Reading Note 18: Languishing. Vivian Gornick discusses being “unreceptive” to a book, just not in the right mood to read it; not “in a a state of readiness”. Well that is how I have been feeling lately about all fiction reading. I pick up a novel and I either give up just a few chapters in, turned off the book for something as trivial as the name of a character, the description of a sofa, or an internal thought that I am just not interested in reading. This sense of fiction ennui is not what I want to be feeling and I hope it doesn’t last for too much longer. Meanwhile, I will continue reading memoirs and I will post about my thoughts on them here.

Vivian Gornick’s Unfinished Business, Fierce Attachments and The Odd Woman and the City have all been borrowed from a NSW public library.

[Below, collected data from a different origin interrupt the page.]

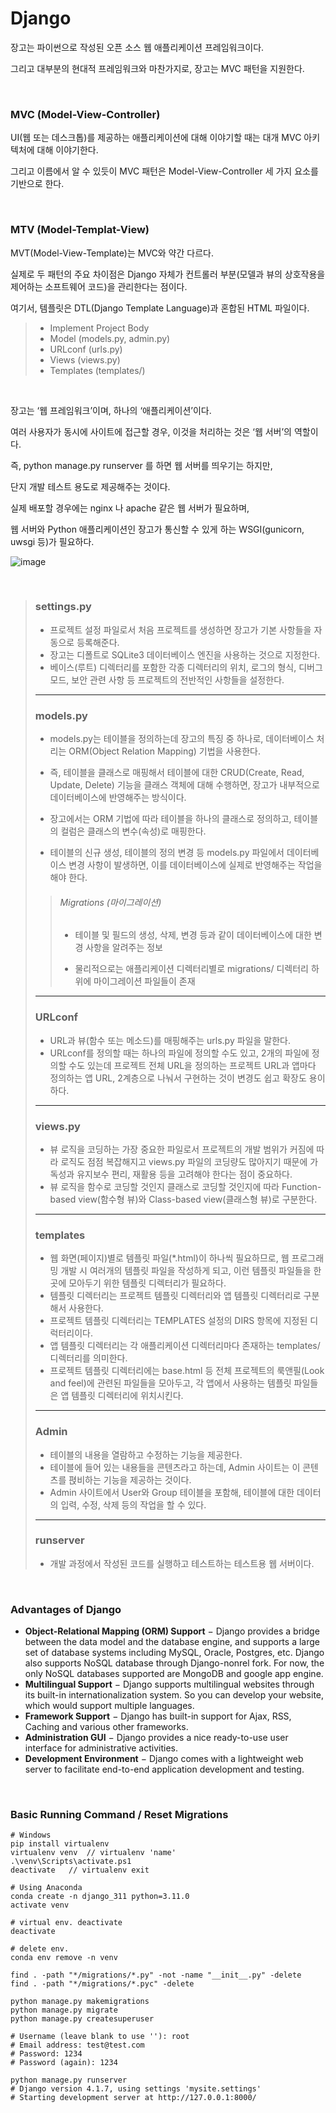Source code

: # Django

장고는 파이썬으로 작성된 오픈 소스 웹 애플리케이션 프레임워크이다.

그리고 대부분의 현대적 프레임워크와 마찬가지로, 장고는 MVC 패턴을 지원한다.

<br/>

### MVC (Model-View-Controller)

UI(웹 또는 데스크톱)를 제공하는 애플리케이션에 대해 이야기할 때는 대개 MVC 아키텍처에 대해 이야기한다.

그리고 이름에서 알 수 있듯이 MVC 패턴은 Model-View-Controller 세 가지 요소를 기반으로 한다.

<br/>

### MTV (Model-Templat-View)

MVT(Model-View-Template)는 MVC와 약간 다르다.

실제로 두 패턴의 주요 차이점은 Django 자체가 컨트롤러 부분(모델과 뷰의 상호작용을 제어하는 소프트웨어 코드)을 관리한다는 점이다.

여기서, 템플릿은 DTL(Django Template Language)과 혼합된 HTML 파일이다.

> - Implement Project Body
> - Model (models.py, admin.py)
> - URLconf (urls.py)
> - Views (views.py)
> - Templates (templates/)
>

<br/>

장고는 ‘웹 프레임워크’이며, 하나의 ‘애플리케이션’이다.

여러 사용자가 동시에 사이트에 접근할 경우, 이것을 처리하는 것은 ‘웹 서버’의 역할이다.

즉, python manage.py runserver 를 하면 웹 서버를 띄우기는 하지만,

단지 개발 테스트 용도로 제공해주는 것이다.

실제 배포할 경우에는 nginx 나 apache 같은 웹 서버가 필요하며,

웹 서버와 Python 애플리케이션인 장고가 통신할 수 있게 하는 WSGI(gunicorn, uwsgi 등)가 필요하다.

![image](https://user-images.githubusercontent.com/41619898/81892420-0fe67680-95e6-11ea-8188-d2ec81d1411e.png)

<br/>

> ### settings.py
>
> - 프로젝트 설정 파일로서 처음 프로젝트를 생성하면 장고가 기본 사항들을 자동으로 등록해준다.
> - 장고는 디폴트로 SQLite3 데이터베이스 엔진을 사용하는 것으로 지정한다.
> - 베이스(루트) 디렉터리를 포함한 각종 디렉터리의 위치, 로그의 형식, 디버그 모드, 보안 관련 사항 등 프로젝트의 전반적인 사항들을 설정한다.
>
> ---
>
> ### models.py
>
> - models.py는 테이블을 정의하는데 장고의 특징 중 하나로, 데이터베이스 처리는 ORM(Object Relation Mapping) 기법을 사용한다.
>
> - 즉, 테이블을 클래스로 매핑해서 테이블에 대한 CRUD(Create, Read, Update, Delete) 기능을 클래스 객체에 대해 수행하면, 장고가 내부적으로 데이터베이스에 반영해주는 방식이다.
>
> - 장고에서는 ORM 기법에 따라 테이블을 하나의 클래스로 정의하고, 테이블의 컬럼은 클래스의 변수(속성)로 매핑한다.
>
> - 테이블의 신규 생성, 테이블의 정의 변경 등 models.py 파일에서 데이터베이스 변경 사항이 발생하면, 이를 데이터베이스에 실제로 반영해주는 작업을 해야 한다.
>
> > ###### Migrations (마이그레이션)
>   >
> > - 테이블 및 필드의 생성, 삭제, 변경 등과 같이 데이터베이스에 대한 변경 사항을 알려주는 정보
>   >
> > - 물리적으로는 애플리케이션 디렉터리별로 migrations/ 디렉터리 하위에 마이그레이션 파일들이 존재
>
> ---
>
> ### URLconf
>
> - URL과 뷰(함수 또는 메소드)를 매핑해주는 urls.py 파일을 말한다.
> - URLconf를 정의할 때는 하나의 파일에 정의할 수도 있고, 2개의 파일에 정의할 수도 있는데 프로젝트 전체 URL을 정의하는 프로젝트 URL과 앱마다 정의하는 앱 URL, 2계층으로 나눠서 구현하는 것이 변경도 쉽고 확장도 용이하다.
>
> ---
>
> ### views.py
>
> - 뷰 로직을 코딩하는 가장 중요한 파일로서 프로젝트의 개발 범위가 커짐에 따라 로직도 점점 복잡해지고 views.py 파일의 코딩량도 많아지기 때문에 가독성과 유지보수 편리, 재활용 등을 고려해야 한다는 점이 중요하다.
> - 뷰 로직을 함수로 코딩할 것인지 클래스로 코딩할 것인지에 따라 Function-based view(함수형 뷰)와 Class-based view(클래스형 뷰)로 구분한다.
>
> ---
>
> ### templates
>
> - 웹 화면(페이지)별로 템플릿 파일(*.html)이 하나씩 필요하므로, 웹 프로그래밍 개발 시 여러개의 템플릿 파일을 작성하게 되고, 이런 템플릿 파일들을 한곳에 모아두기 위한 템플릿 디렉터리가 필요하다.
> - 템플릿 디렉터리는 프로젝트 템플릿 디렉터리와 앱 템플릿 디렉터리로 구분해서 사용한다.
> - 프로젝트 템플릿 디렉터리는 TEMPLATES 설정의 DIRS 항목에 지정된 디럭터리이다.
> - 앱 템플릿 디렉터리는 각 애플리케이션 디렉터리마다 존재하는 templates/ 디렉터리를 의미한다.
> - 프로젝트 템플릿 디렉터리에는 base.html 등 전체 프로젝트의 룩앤필(Look and feel)에 관련된 파일들을 모아두고, 각 앱에서 사용하는 템플릿 파일들은 앱 템플릿 디렉터리에 위치시킨다.
>
> ---
>
> ### Admin
>
> - 테이블의 내용을 열람하고 수정하는 기능을 제공한다.
> - 테이블에 들어 있는 내용들을 콘텐츠라고 하는데, Admin 사이트는 이 콘텐츠를 펹비하는 기능을 제공하는 것이다.
> - Admin 사이트에서 User와 Group 테이블을 포함해, 테이블에 대한 데이터의 입력, 수정, 삭제 등의 작업을 할 수 있다.
>
> ---
>
> ### runserver
>
> - 개발 과정에서 작성된 코드를 실행하고 테스트하는 테스트용 웹 서버이다.
>

<br/>

### Advantages of Django

- **Object-Relational Mapping (ORM) Support** − Django provides a bridge between the data model and the database engine, and supports a large set of database systems including MySQL, Oracle, Postgres, etc. Django also supports NoSQL database through Django-nonrel fork. For now, the only NoSQL databases supported are MongoDB and google app engine.
- **Multilingual Support** − Django supports multilingual websites through its built-in internationalization system. So you can develop your website, which would support multiple languages.
- **Framework Support** − Django has built-in support for Ajax, RSS, Caching and various other frameworks.
- **Administration GUI** − Django provides a nice ready-to-use user interface for administrative activities.
- **Development Environment** − Django comes with a lightweight web server to facilitate end-to-end application development and testing.

<br/>

### Basic Running Command / Reset Migrations

```shell
# Windows
pip install virtualenv
virtualenv venv  // virtualenv 'name'
.\venv\Scripts\activate.ps1
deactivate   // virtualenv exit
```

```shell
# Using Anaconda
conda create -n django_311 python=3.11.0
activate venv

# virtual env. deactivate
deactivate

# delete env.
conda env remove -n venv
```

```shell
find . -path "*/migrations/*.py" -not -name "__init__.py" -delete
find . -path "*/migrations/*.pyc" -delete

python manage.py makemigrations
python manage.py migrate
python manage.py createsuperuser

# Username (leave blank to use ''): root
# Email address: test@test.com
# Password: 1234 
# Password (again): 1234

python manage.py runserver
# Django version 4.1.7, using settings 'mysite.settings'
# Starting development server at http://127.0.0.1:8000/
```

5 thoughts on “Readers and Languishing: Reading notes: 17 and 18

  1. I find that I am picky these about books, and sometimes, I wonder whether it is that the book is not jiving with where my reading standards are or I am not in the right frame of mind (unreceptive) to a book that I might enjoy in normal circumstances. I have also noticed that these days, I read every book as though I intend to review it. So there is some formality to it. I wonder what it will be like to read a book freely with only 2-4 paragraphs of impressions to convey as opposed to a full-fledged review.

    • Yes. I can see how that feeling can overwhelm a reading experience. It is why I sometimes don’t bother and just write “twas good” even if I loved/hated the book. Maybe do some stealth reading and just don’t record it.

      • This is one of the reasons I stopped reviewing very much. I wanted to be able to just enjoy immersion.

        I’m enjoying a lot of books lately but I have definitely become much easier to turn off. I want books to take me to a place I enjoy being right now.